We had a need to serialize the functional interfaces between caches in a proprietary distributed caching architecture and also to occasionally serialize them to disk. Intersection types were added to the Java language in Java 8 to support serialization of lambdas. Prior to Java 8, we had to choose a single interface or class to implement an anonymous inner class. If a functional interface we used for an anonymous inner class was not Serializable, we had no way to make it Serializable without creating a named class that extended both the functional interface and Serializable.

One possibility we considered would have been to have a parallel hierarchy of functional interfaces. We could have had a Function interface, which did not extend Serializable, and then add a second SerializableFunction interface which would extend both Function and Serializable. There are some examples in the distributed caching space that took this approach of having parallel hierarchies. For instance Oracle Coherence and Hazelcast have functional interfaces which extend JDK equivalent interfaces and Serializable. If we had done this in Eclipse Collections it would have resulted in doubling our total functional interface types (today around 500) to almost 1K functional interface types.

Ultimately, we decided the best approach for Eclipse Collections was to make all of our functional interfaces simply extend Serializable.

After Java 8 was released, we added @FunctionalInterface to our functional interfaces, and changed them to extend the equivalent functional interfaces in the JDK. This resulted in us having Serializable versions of the JDK interfaces that we could use with Eclipse Collections and Java Streams APIs.

Here are links to all of the object and primitive functional interfaces included in Eclipse Collections. As can be seen, the functional interfaces are voluminous because of the support for a functional API on primitive collections.

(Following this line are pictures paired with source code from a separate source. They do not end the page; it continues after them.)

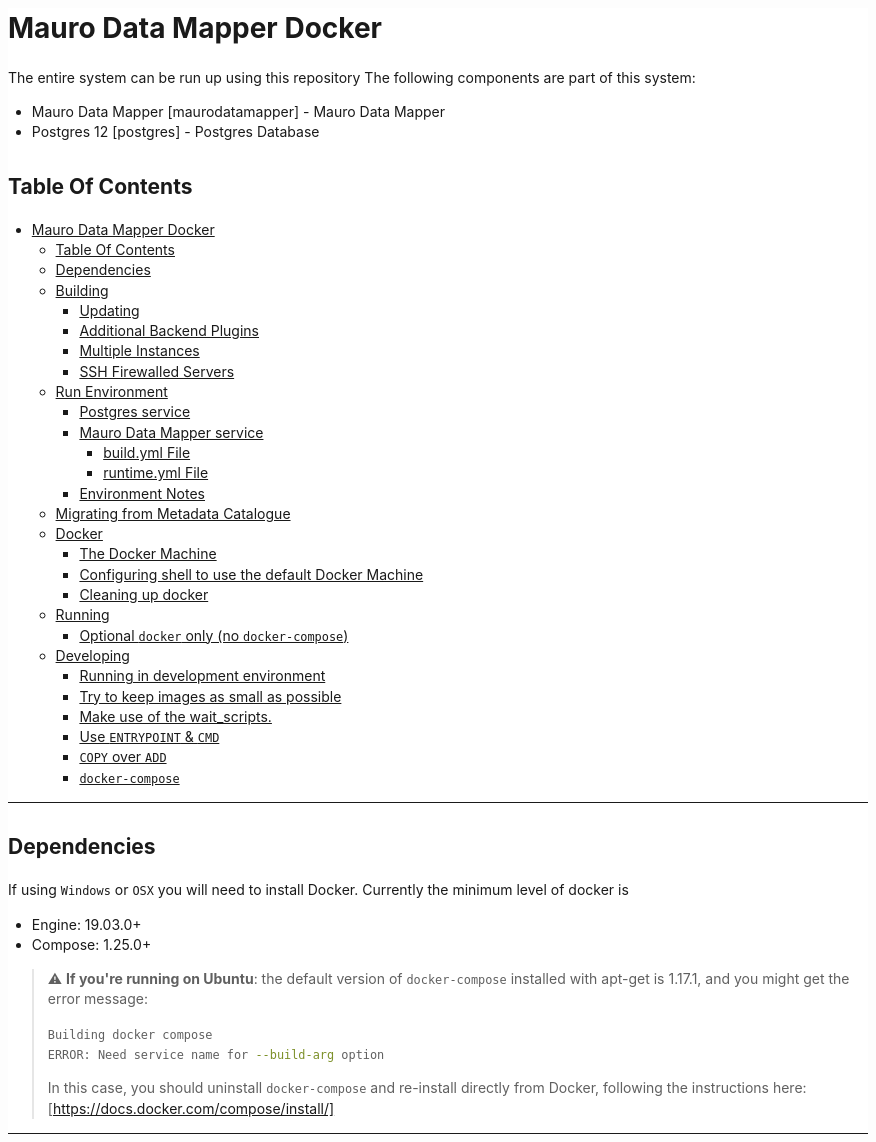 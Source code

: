 # Mauro Data Mapper Docker

The entire system can be run up using this repository
The following components are part of this system:

* Mauro Data Mapper [maurodatamapper] - Mauro Data Mapper
* Postgres 12 [postgres] - Postgres Database

## Table Of Contents

- [Mauro Data Mapper Docker](#mauro-data-mapper-docker)
  - [Table Of Contents](#table-of-contents)
  - [Dependencies](#dependencies)
  - [Building](#building)
    - [Updating](#updating)
    - [Additional Backend Plugins](#additional-backend-plugins)
    - [Multiple Instances](#multiple-instances)
    - [SSH Firewalled Servers](#ssh-firewalled-servers)
  - [Run Environment](#run-environment)
    - [Postgres service](#postgres-service)
    - [Mauro Data Mapper service](#mauro-data-mapper-service)
      - [build.yml File](#configbuildyml-file)
      - [runtime.yml File](#configruntimeyml-file)
    - [Environment Notes](#environment-notes)
  - [Migrating from Metadata Catalogue](#migrating-from-metadata-catalogue)
  - [Docker](#docker)
    - [The Docker Machine](#the-docker-machine)
    - [Configuring shell to use the default Docker Machine](#configuring-shell-to-use-the-default-docker-machine)
    - [Cleaning up docker](#cleaning-up-docker)
  - [Running](#running)
    - [Optional `docker` only (no `docker-compose`)](#optional-docker-only-no-docker-compose)
  - [Developing](#developing)
    - [Running in development environment](#running-in-development-environment)
    - [Try to keep images as small as possible](#try-to-keep-images-as-small-as-possible)
    - [Make use of the wait_scripts.](#make-use-of-the-waitscripts)
    - [Use `ENTRYPOINT` & `CMD`](#use-entrypoint-cmd)
    - [`COPY` over `ADD`](#copy-over-add)
    - [`docker-compose`](#docker-compose)

---

## Dependencies

If using `Windows` or `OSX` you will need to install Docker.
Currently the minimum level of docker is

* Engine: 19.03.0+
* Compose: 1.25.0+

> :warning: **If you're running on Ubuntu**:
> the default version of `docker-compose` installed with apt-get is 1.17.1, and you might get the error message:
> ```bash
> Building docker compose
> ERROR: Need service name for --build-arg option
> ```
> In this case, you should uninstall `docker-compose` and re-install directly from Docker, following the instructions here:
> [https://docs.docker.com/compose/install/]

--- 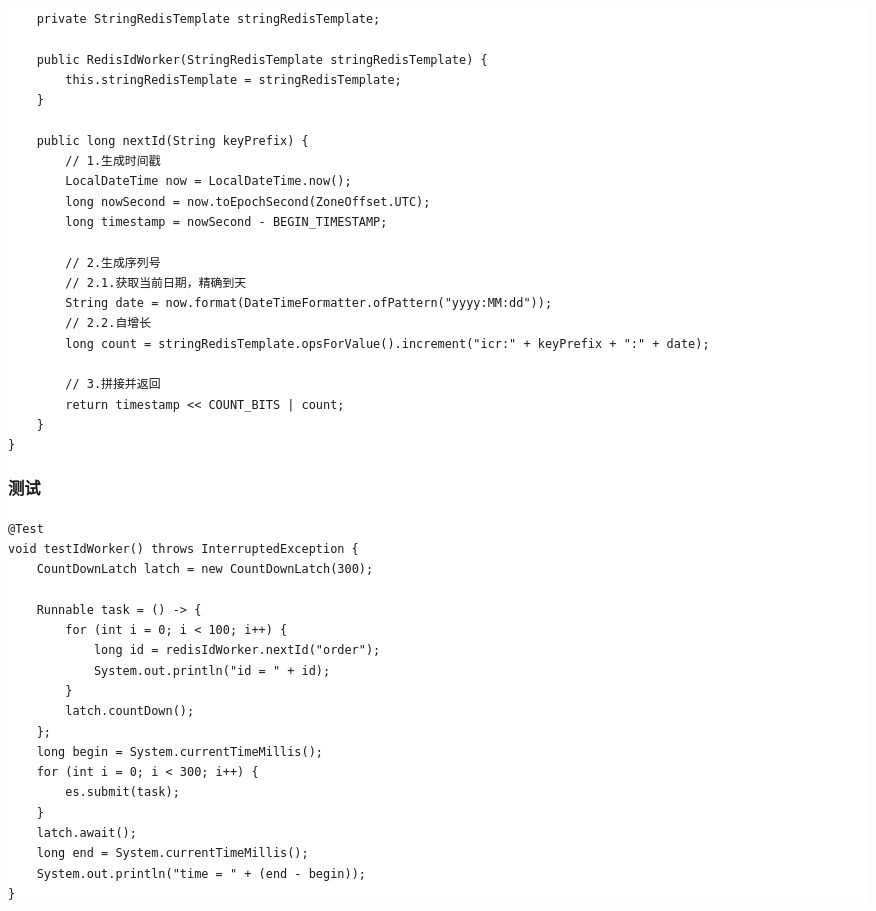         private StringRedisTemplate stringRedisTemplate;
    
        public RedisIdWorker(StringRedisTemplate stringRedisTemplate) {
            this.stringRedisTemplate = stringRedisTemplate;
        }
    
        public long nextId(String keyPrefix) {
            // 1.生成时间戳
            LocalDateTime now = LocalDateTime.now();
            long nowSecond = now.toEpochSecond(ZoneOffset.UTC);
            long timestamp = nowSecond - BEGIN_TIMESTAMP;
    
            // 2.生成序列号
            // 2.1.获取当前日期，精确到天
            String date = now.format(DateTimeFormatter.ofPattern("yyyy:MM:dd"));
            // 2.2.自增长
            long count = stringRedisTemplate.opsForValue().increment("icr:" + keyPrefix + ":" + date);
    
            // 3.拼接并返回
            return timestamp << COUNT_BITS | count;
        }
    }
    
    
### 测试
    
    @Test
    void testIdWorker() throws InterruptedException {
        CountDownLatch latch = new CountDownLatch(300);
    
        Runnable task = () -> {
            for (int i = 0; i < 100; i++) {
                long id = redisIdWorker.nextId("order");
                System.out.println("id = " + id);
            }
            latch.countDown();
        };
        long begin = System.currentTimeMillis();
        for (int i = 0; i < 300; i++) {
            es.submit(task);
        }
        latch.await();
        long end = System.currentTimeMillis();
        System.out.println("time = " + (end - begin));
    }
     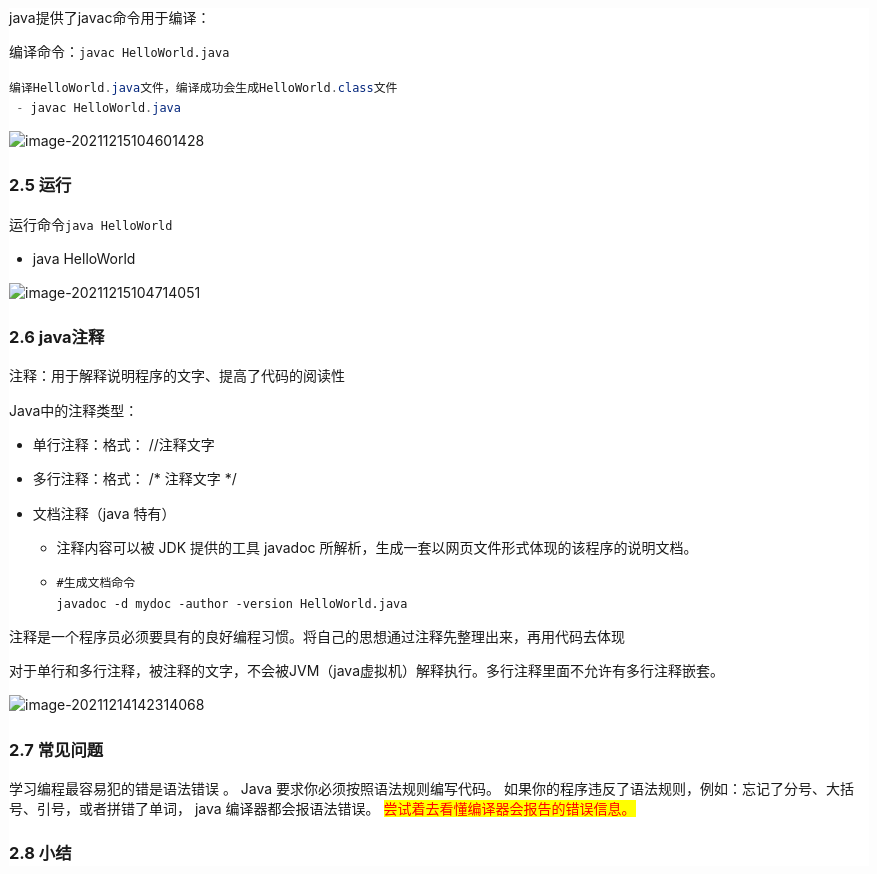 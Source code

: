 java提供了javac命令用于编译：

编译命令：`javac HelloWorld.java `

```java
编译HelloWorld.java文件，编译成功会生成HelloWorld.class文件
 - javac HelloWorld.java

```

![image-20211215104601428](http://img.itzhameng.com/blog/image-20211215104601428.png?imageslim)

### 2.5 运行

运行命令`java HelloWorld`

 - java HelloWorld

![image-20211215104714051](http://img.itzhameng.com/blog/image-20211215104714051.png?imageslim)



### 2.6 java注释

注释：用于解释说明程序的文字、提高了代码的阅读性

Java中的注释类型：

- 单行注释：格式： //注释文字

- 多行注释：格式： 	/*  注释文字 */

- 文档注释（java 特有）

  - 注释内容可以被 JDK 提供的工具 javadoc 所解析，生成一套以网页文件形式体现的该程序的说明文档。

  - ``` shell
    #生成文档命令
    javadoc -d mydoc -author -version HelloWorld.java
    ```

注释是一个程序员必须要具有的良好编程习惯。将自己的思想通过注释先整理出来，再用代码去体现

对于单行和多行注释，被注释的文字，不会被JVM（java虚拟机）解释执行。多行注释里面不允许有多行注释嵌套。

![image-20211214142314068](http://img.itzhameng.com/blog/image-20211214142314068.png?imageslim)






### 2.7 常见问题

学习编程最容易犯的错是语法错误 。 Java 要求你必须按照语法规则编写代码。
如果你的程序违反了语法规则，例如：忘记了分号、大括号、引号，或者拼错了单词， java 编译器都会报语法错误。 
<mark><span style="color: red">尝试着去看懂编译器会报告的错误信息。</span></mark>



### 2.8 小结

When Project Valhalla is delivered and generics support for primitives is included in a LTS (Long Term Support) Java Release, we will eventually upgrade Eclipse Collections and possibly remove most of our current primitive functional interfaces as they will no longer be necessary. I say possibly, as this would be a breaking change resulting in a substantial amount of work and require a major release of Eclipse Collections. More importantly, it would impact all of the current clients.